On paper then, this urban sprawl would appear to be the perfect testing ground for new business approaches to waste management. But, as explored in the Stockholm Water Week session Sanitation Business Models for safe resource recovery and re-use, making that a reality is fraught with challenges.
The case for de-centralised, privately run waste management in developing cities is compelling. Miriam Otoo, an economist at the International Water Management Institute, is part of a team looking at business models for safe re-use of wastewater and septage (human waste deposited in septic tanks) across the globe. In her presentation she emphasized the role that resource recovery and re-use (RRR) can play in improving health and protecting the environment. Integrated business models throughout the sanitation value chain can turn waste into valuable resources such as biofuels or fertilizer and save water, thus leading to even broader livelihood improvements.
Most sanitation initiatives to reuse waste have depended heavily on subsidies, remained small or did not survive beyond their pilot phase. A new approach is needed to make RRR solutions viable at scale and protective of public health. The IWMI team is compiling data on over 150 business cases and asking the critical question: Why are some so successful?
The variation in profitability is striking. In Sri Lanka, there are over 100 composting plants. Cost-recovery for these sites ranges from a paltry 3% to 100%. The team wanted to know why there was such variability, said Otoo, adding that there are a wide range of variables from market demand, time to profit and the various health and environmental risks.
The permit Raj
In a partial answer to Otoo’s question, Stefan Reuter of the Bremen Overseas Research and Development Association (BORDA), related the organisation’s experiences of trying to set up a wastewater treatment initiative in Bangalore. Operating on the principle that “what will not be maintained should not be built”, BORDA looked at approaches that did not rely on centralised treatment plants. These rarely attract the attentions of India’s engineers, who are generally lured by the far more glamorous world of spiffy new buildings and imposing public infrastructure.
The technology is well established, however, and the team were hopeful of success. But progress was slow. In part, said Reuter, this has been due to the maze of regulation they have been forced to negotiate. At least seven national ministries are involved in regulating various aspects of the sector, plus 4 technical wings of ministries, the state government, various parastatal organisations and local government bodies.

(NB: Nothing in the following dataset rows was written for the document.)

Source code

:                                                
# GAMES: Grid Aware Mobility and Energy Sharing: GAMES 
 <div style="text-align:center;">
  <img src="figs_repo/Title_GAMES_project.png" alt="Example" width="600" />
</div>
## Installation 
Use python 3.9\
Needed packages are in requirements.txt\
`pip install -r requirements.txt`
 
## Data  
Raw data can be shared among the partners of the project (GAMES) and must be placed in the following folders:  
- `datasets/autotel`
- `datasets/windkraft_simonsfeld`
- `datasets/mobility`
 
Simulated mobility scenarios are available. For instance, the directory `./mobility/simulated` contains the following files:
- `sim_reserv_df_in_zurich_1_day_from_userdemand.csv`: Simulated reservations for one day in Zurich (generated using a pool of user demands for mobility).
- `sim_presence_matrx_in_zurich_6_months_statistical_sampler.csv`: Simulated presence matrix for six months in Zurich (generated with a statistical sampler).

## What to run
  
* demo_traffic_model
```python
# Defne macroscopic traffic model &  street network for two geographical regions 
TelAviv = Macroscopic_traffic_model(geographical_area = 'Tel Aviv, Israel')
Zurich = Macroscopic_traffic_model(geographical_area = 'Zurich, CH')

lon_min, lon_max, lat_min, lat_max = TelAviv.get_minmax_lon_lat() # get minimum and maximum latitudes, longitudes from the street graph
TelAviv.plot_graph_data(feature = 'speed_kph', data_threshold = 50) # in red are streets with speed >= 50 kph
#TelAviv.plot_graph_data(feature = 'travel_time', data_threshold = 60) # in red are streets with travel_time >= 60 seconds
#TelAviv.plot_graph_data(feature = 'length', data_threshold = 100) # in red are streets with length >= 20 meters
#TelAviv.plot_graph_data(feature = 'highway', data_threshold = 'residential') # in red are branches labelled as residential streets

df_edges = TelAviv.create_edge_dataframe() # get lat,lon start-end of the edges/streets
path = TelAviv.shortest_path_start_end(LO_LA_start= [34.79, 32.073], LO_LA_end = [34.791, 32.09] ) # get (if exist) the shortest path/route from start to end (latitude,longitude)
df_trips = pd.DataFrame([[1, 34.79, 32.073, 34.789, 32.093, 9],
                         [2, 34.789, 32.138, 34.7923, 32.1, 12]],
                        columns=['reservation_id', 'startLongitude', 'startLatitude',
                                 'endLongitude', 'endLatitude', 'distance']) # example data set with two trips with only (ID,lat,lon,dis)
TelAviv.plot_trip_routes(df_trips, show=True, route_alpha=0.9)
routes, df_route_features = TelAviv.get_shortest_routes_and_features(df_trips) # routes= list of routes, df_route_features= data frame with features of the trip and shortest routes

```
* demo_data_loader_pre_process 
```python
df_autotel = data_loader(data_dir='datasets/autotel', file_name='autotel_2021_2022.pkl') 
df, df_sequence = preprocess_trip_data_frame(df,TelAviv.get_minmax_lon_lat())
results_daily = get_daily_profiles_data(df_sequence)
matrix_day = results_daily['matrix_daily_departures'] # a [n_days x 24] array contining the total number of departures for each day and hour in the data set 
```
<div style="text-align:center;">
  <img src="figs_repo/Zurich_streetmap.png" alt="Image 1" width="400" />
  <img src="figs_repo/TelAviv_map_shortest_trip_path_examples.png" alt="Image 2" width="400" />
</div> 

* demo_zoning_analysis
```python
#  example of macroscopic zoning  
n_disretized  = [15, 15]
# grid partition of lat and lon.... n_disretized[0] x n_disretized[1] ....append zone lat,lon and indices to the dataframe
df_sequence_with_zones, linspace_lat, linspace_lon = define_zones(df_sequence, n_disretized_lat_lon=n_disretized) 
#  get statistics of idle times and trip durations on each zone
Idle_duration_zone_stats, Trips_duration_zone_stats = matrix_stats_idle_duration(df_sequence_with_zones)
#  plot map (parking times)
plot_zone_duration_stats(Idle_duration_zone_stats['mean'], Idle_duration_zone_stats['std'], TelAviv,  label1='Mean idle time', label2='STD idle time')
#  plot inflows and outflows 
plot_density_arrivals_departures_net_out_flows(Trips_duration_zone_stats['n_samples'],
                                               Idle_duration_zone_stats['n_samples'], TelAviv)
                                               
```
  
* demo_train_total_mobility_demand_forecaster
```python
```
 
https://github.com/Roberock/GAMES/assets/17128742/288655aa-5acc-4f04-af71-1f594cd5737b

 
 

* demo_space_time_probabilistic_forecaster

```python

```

There are nine separate pieces of legislation regulating the sector and a whopping 43 different legislative and policy guidelines must be addressed.
Some of the red tape, says Reuter, is designed to protect the livelihoods of current service providers who are traditional manual scavengers. Their work is highly risky as it exposes them to human waste. This creates contradictions for more organised RRR businesses for whom risk control is a vital consideration.
Success – it’s a gas!
When the authorities get behind RRR, however, the results can be impressive. Regina Dube of GIZ spoke about their experiences setting up an organic waste and wastewater fermenting plant in Nashik, Maharashtra. The site produces bio-gas which is a valuable fuel in energy starved India.
The original plan has been to set up the plant in Delhi, but they soon discovered that actually getting hold of organic waste would be difficult. Major hotels in the city auction their food waste to the highest bidder and it usually ends up as fodder for peri-urban piggeries.
But the smaller city of Nashik was more supportive. Again bureaucracy was a challenge. Unending rounds of elections for local councils, for instance, lead to loss of impetus as carefully nurtured contacts were lost, and new relationships had to be established.
But waste collection was already well organised. €1 million was invested and the plant is now running successfully producing 3300 Kw of energy per day. This is not spectacularly profitable, but does save the municipality considerable sums on collection and transport of waste, and in avoided costs for dealing with septage.
As the world urbanises at breakneck speed, RRR approaches to waste management will become ever more critical. The success stories are already out there, but rapid expansion is urgently needed. Legislators take note!